Blockchain and the Wheel of Fate: The Role of Blockchain Technology in Disease Surveillance and Pandemic Prevention
There is a line in Stephen King's The Stand that goes: 'Life was such a wheel that no man could stand upon it for long. And it always, in the end, came round to the same place again.'
In The Stand, a man-made virus wipes out most of the world population within a short timespan. The antigen is a genetically modified flu-virus designed to be a constantly shifting agent, thus rendering it extremely or totally invulnerable to vaccines. The virus was part of a larger US Government-funded bio-weapons program known as Project Blue.
Project Blue's end game is a global Superflu epidemic, nicknamed Captain Trips.

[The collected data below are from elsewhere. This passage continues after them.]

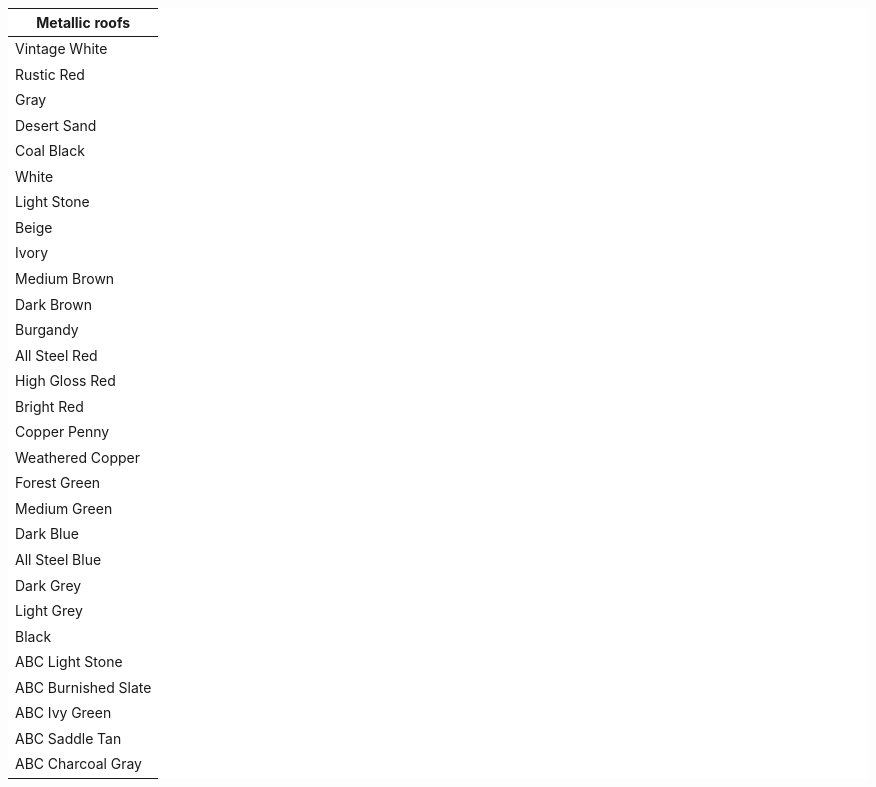 | Metallic roofs
| ----------------------
| Vintage White           
| Rustic Red              
| Gray                    
| Desert Sand             
| Coal Black              
| White                   
| Light Stone             
| Beige                   
| Ivory                   
| Medium Brown            
| Dark Brown              
| Burgandy                
| All Steel Red           
| High Gloss Red          
| Bright Red              
| Copper Penny            
| Weathered Copper        
| Forest Green            
| Medium Green            
| Dark Blue               
| All Steel Blue          
| Dark Grey               
| Light Grey              
| Black                   
| ABC Light Stone         
| ABC Burnished Slate     
| ABC Ivy Green           
| ABC Saddle Tan          
| ABC Charcoal Gray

The Superflu rapidly spreads worldwide, thinning out the human race to barely a thread of existence.
The Stand is a work of fiction, of course. The story deals with how the survivors (0.6% of the entire human population are naturally immune) deal with the new world, ultimately boiling down to a final stand between good and evil.
But the book's core message of a flu-like disease rapidly spreading and infecting an ever-increasing number of people across the world is very real and relevant indeed.
It's happening right now.
Coronavirus outbreak: The wheel has come to the same place again
At the time of writing, the coronavirus outbreak has killed almost 3,000 people worldwide, with more than 80,000 infections confirmed and rising, as the virus pops up in new countries.
Pandemics, defined as international cross-border epidemics that infect and kill large percentages of the population have occurred through the ages. The deadliest perhaps are The Black Death in mid-14th-century that killed between 75 and 200 million people (true figure will never be known), and the 1918 Spanish Flu, which may have killed up to 100m people.
Global epidemics can occur anytime, anywhere, as we have seen with the ongoing coronavirus outbreak. The first case was detected in Wuhan, China, on December 31, 2019. Wuhan, a city of around 11 million people, became a hotbed for coronavirus infection. The disease spread like wildfire and soon reached other Chinese cities before crossing international borders.
Modern air travel means that an infected individual can reach almost anywhere in the world within a few hours, which makes containment almost impossible, and global contagion a real possibility.
So what can be done to prevent that wheel from coming back again to the same place as it did in the mid 14th century and 1918?
Using blockchain technology as a weapon to prevent pandemics
The Centers for Disease Control and Prevention (CDC) is the United States' chief public health and disease prevention agency. CDC operatives show up wherever and whenever an outbreak of an infectious disease is detected. The CDC is researching how blockchain technology can become the latest weapon in their armamentarium to fight disease and prevent future epidemics from razing the world.
But this vital fight can sometimes be hampered by difficulties in the timely sharing of information with local health enforcement agencies on the ground. Language barriers, the sheer distance between the geographical location of an outbreak, cultural differences, and many other factors might become an issue that slows the transmission and exchange of information, which in some cases might literally become a life or death situation. Time is of the essence when dealing with outbreaks of the deadly disease.
Currently, the CDC uploads epidemiological data to a cloud-based solution, which is far from ideal as personally identifiable information cannot be stored there, due to data privacy and security risks, forcing on-the-ground operatives to find alternative solutions, which means more precious time-wasting. A blockchain-powered solution would address this issue, as data can be shared instantly while complying with data privacy and security regulations.
But the CDC's intended use of blockchain technology is only one of myriad other revolutionary use cases in healthcare.
We have seen that disease outbreaks can happen at any time, anywhere on the planet, with little or no warning. Blockchain will not prevent the outbreak itself, nothing can. These are natural events that have occurred in the past and will re-occur in the future. That wheel spins all the time, remember.
But what blockchain can do is create the first line of rapid defense through a network of connected devices whose only purpose is to remain vigilant about disease outbreaks, 24/7, 365 days a year, in perpetuity. Blockchain is a highly scalable solution that works in real-time, implementing machine learning and artificial intelligence routines that can gather, analyze, and collate data and instantly recommend a course of action, should an outbreak be detected. This instant response capability can represent the difference between quick containment and global contagion.